§ Exercise requirements
All of the lines below should be printed again exactly as they are.

§ Listed entries
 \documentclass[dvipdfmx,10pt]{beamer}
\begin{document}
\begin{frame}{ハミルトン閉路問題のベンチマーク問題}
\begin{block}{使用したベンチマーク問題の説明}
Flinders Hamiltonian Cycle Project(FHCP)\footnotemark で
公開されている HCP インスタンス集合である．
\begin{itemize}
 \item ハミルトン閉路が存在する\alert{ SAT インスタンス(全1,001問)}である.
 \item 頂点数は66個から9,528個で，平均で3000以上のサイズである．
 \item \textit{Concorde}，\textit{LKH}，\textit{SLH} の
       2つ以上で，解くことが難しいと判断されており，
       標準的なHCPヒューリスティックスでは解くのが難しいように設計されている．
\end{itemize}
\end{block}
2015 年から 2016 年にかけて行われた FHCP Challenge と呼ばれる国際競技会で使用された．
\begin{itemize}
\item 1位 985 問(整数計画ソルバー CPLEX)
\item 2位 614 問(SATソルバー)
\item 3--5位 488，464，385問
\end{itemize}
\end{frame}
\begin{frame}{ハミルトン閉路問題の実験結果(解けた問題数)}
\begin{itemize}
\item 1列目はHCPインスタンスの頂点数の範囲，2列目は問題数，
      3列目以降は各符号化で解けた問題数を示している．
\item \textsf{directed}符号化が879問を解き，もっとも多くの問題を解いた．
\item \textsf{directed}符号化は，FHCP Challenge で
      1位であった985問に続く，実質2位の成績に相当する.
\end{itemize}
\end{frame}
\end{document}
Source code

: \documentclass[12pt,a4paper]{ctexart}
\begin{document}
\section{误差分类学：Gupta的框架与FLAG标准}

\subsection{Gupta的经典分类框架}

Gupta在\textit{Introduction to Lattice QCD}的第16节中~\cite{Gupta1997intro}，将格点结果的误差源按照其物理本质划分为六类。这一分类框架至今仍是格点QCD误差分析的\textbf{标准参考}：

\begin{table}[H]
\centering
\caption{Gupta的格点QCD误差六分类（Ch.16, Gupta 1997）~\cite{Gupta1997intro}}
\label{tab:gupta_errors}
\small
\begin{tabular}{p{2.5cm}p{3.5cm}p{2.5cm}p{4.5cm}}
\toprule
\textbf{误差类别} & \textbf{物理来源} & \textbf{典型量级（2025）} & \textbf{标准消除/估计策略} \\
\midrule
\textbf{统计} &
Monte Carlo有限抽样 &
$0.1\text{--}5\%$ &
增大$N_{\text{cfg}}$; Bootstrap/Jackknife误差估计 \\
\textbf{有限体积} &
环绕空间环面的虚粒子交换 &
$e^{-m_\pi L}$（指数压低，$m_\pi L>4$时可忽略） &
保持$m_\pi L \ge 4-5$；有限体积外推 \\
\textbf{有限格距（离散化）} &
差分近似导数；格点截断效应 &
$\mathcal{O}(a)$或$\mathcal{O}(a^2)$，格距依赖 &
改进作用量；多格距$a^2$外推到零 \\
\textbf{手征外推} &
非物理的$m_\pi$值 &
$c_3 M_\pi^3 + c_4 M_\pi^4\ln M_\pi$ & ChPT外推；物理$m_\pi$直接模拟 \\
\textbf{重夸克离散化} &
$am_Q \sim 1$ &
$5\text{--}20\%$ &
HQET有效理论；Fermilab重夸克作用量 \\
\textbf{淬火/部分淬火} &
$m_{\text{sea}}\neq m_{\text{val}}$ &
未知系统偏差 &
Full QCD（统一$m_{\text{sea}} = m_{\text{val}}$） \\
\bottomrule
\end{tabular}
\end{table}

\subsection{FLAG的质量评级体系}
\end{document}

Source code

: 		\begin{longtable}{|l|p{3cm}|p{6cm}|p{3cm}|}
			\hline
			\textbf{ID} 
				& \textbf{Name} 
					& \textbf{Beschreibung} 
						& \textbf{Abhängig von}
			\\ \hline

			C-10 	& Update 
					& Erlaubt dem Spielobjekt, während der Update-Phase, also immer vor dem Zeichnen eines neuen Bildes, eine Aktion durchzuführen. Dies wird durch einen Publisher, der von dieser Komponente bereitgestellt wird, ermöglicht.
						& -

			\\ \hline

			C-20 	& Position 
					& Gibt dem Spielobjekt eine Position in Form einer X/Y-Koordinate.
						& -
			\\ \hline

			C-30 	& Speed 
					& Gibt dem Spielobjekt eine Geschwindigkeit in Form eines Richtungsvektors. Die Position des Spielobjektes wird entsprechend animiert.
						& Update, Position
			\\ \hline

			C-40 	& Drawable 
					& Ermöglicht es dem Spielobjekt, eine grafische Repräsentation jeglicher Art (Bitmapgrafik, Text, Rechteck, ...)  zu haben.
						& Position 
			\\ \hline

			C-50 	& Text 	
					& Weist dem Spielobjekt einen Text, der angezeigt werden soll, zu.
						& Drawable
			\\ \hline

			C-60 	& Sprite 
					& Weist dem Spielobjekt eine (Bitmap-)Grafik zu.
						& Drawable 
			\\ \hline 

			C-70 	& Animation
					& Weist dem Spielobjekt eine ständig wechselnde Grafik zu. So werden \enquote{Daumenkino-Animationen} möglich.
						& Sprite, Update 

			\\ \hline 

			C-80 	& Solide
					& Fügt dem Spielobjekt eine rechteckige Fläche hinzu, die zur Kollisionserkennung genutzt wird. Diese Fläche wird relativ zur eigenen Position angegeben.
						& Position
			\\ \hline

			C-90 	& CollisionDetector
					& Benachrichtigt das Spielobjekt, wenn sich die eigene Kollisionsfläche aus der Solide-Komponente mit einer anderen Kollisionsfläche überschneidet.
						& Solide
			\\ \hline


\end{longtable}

§ Response to the task
 \documentclass[dvipdfmx,10pt]{beamer}
\begin{document}
\begin{frame}{ハミルトン閉路問題のベンチマーク問題}
\begin{block}{使用したベンチマーク問題の説明}
Flinders Hamiltonian Cycle Project(FHCP)\footnotemark で
公開されている HCP インスタンス集合である．
\begin{itemize}
 \item ハミルトン閉路が存在する\alert{ SAT インスタンス(全1,001問)}である.
 \item 頂点数は66個から9,528個で，平均で3000以上のサイズである．
 \item \textit{Concorde}，\textit{LKH}，\textit{SLH} の
       2つ以上で，解くことが難しいと判断されており，
       標準的なHCPヒューリスティックスでは解くのが難しいように設計されている．
\end{itemize}
\end{block}
2015 年から 2016 年にかけて行われた FHCP Challenge と呼ばれる国際競技会で使用された．
\begin{itemize}
\item 1位 985 問(整数計画ソルバー CPLEX)
\item 2位 614 問(SATソルバー)
\item 3--5位 488，464，385問
\end{itemize}
\end{frame}
\begin{frame}{ハミルトン閉路問題の実験結果(解けた問題数)}
\begin{itemize}
\item 1列目はHCPインスタンスの頂点数の範囲，2列目は問題数，
      3列目以降は各符号化で解けた問題数を示している．
\item \textsf{directed}符号化が879問を解き，もっとも多くの問題を解いた．
\item \textsf{directed}符号化は，FHCP Challenge で
      1位であった985問に続く，実質2位の成績に相当する.
\end{itemize}
\end{frame}
\end{document}
Source code

: \documentclass[12pt,a4paper]{ctexart}
\begin{document}
\section{误差分类学：Gupta的框架与FLAG标准}

\subsection{Gupta的经典分类框架}

Gupta在\textit{Introduction to Lattice QCD}的第16节中~\cite{Gupta1997intro}，将格点结果的误差源按照其物理本质划分为六类。这一分类框架至今仍是格点QCD误差分析的\textbf{标准参考}：

\begin{table}[H]
\centering
\caption{Gupta的格点QCD误差六分类（Ch.16, Gupta 1997）~\cite{Gupta1997intro}}
\label{tab:gupta_errors}
\small
\begin{tabular}{p{2.5cm}p{3.5cm}p{2.5cm}p{4.5cm}}
\toprule
\textbf{误差类别} & \textbf{物理来源} & \textbf{典型量级（2025）} & \textbf{标准消除/估计策略} \\
\midrule
\textbf{统计} &
Monte Carlo有限抽样 &
$0.1\text{--}5\%$ &
增大$N_{\text{cfg}}$; Bootstrap/Jackknife误差估计 \\
\textbf{有限体积} &
环绕空间环面的虚粒子交换 &
$e^{-m_\pi L}$（指数压低，$m_\pi L>4$时可忽略） &
保持$m_\pi L \ge 4-5$；有限体积外推 \\
\textbf{有限格距（离散化）} &
差分近似导数；格点截断效应 &
$\mathcal{O}(a)$或$\mathcal{O}(a^2)$，格距依赖 &
改进作用量；多格距$a^2$外推到零 \\
\textbf{手征外推} &
非物理的$m_\pi$值 &
$c_3 M_\pi^3 + c_4 M_\pi^4\ln M_\pi$ & ChPT外推；物理$m_\pi$直接模拟 \\
\textbf{重夸克离散化} &
$am_Q \sim 1$ &
$5\text{--}20\%$ &
HQET有效理论；Fermilab重夸克作用量 \\
\textbf{淬火/部分淬火} &
$m_{\text{sea}}\neq m_{\text{val}}$ &
未知系统偏差 &
Full QCD（统一$m_{\text{sea}} = m_{\text{val}}$） \\
\bottomrule
\end{tabular}
\end{table}

\subsection{FLAG的质量评级体系}
\end{document}

Source code

: 		\begin{longtable}{|l|p{3cm}|p{6cm}|p{3cm}|}
			\hline
			\textbf{ID} 
				& \textbf{Name} 
					& \textbf{Beschreibung} 
						& \textbf{Abhängig von}
			\\ \hline

			C-10 	& Update 
					& Erlaubt dem Spielobjekt, während der Update-Phase, also immer vor dem Zeichnen eines neuen Bildes, eine Aktion durchzuführen. Dies wird durch einen Publisher, der von dieser Komponente bereitgestellt wird, ermöglicht.
						& -

			\\ \hline

			C-20 	& Position 
					& Gibt dem Spielobjekt eine Position in Form einer X/Y-Koordinate.
						& -
			\\ \hline

			C-30 	& Speed 
					& Gibt dem Spielobjekt eine Geschwindigkeit in Form eines Richtungsvektors. Die Position des Spielobjektes wird entsprechend animiert.
						& Update, Position
			\\ \hline

			C-40 	& Drawable 
					& Ermöglicht es dem Spielobjekt, eine grafische Repräsentation jeglicher Art (Bitmapgrafik, Text, Rechteck, ...)  zu haben.
						& Position 
			\\ \hline

			C-50 	& Text 	
					& Weist dem Spielobjekt einen Text, der angezeigt werden soll, zu.
						& Drawable
			\\ \hline

			C-60 	& Sprite 
					& Weist dem Spielobjekt eine (Bitmap-)Grafik zu.
						& Drawable 
			\\ \hline 

			C-70 	& Animation
					& Weist dem Spielobjekt eine ständig wechselnde Grafik zu. So werden \enquote{Daumenkino-Animationen} möglich.
						& Sprite, Update 

			\\ \hline 

			C-80 	& Solide
					& Fügt dem Spielobjekt eine rechteckige Fläche hinzu, die zur Kollisionserkennung genutzt wird. Diese Fläche wird relativ zur eigenen Position angegeben.
						& Position
			\\ \hline

			C-90 	& CollisionDetector
					& Benachrichtigt das Spielobjekt, wenn sich die eigene Kollisionsfläche aus der Solide-Komponente mit einer anderen Kollisionsfläche überschneidet.
						& Solide
			\\ \hline


\end{longtable}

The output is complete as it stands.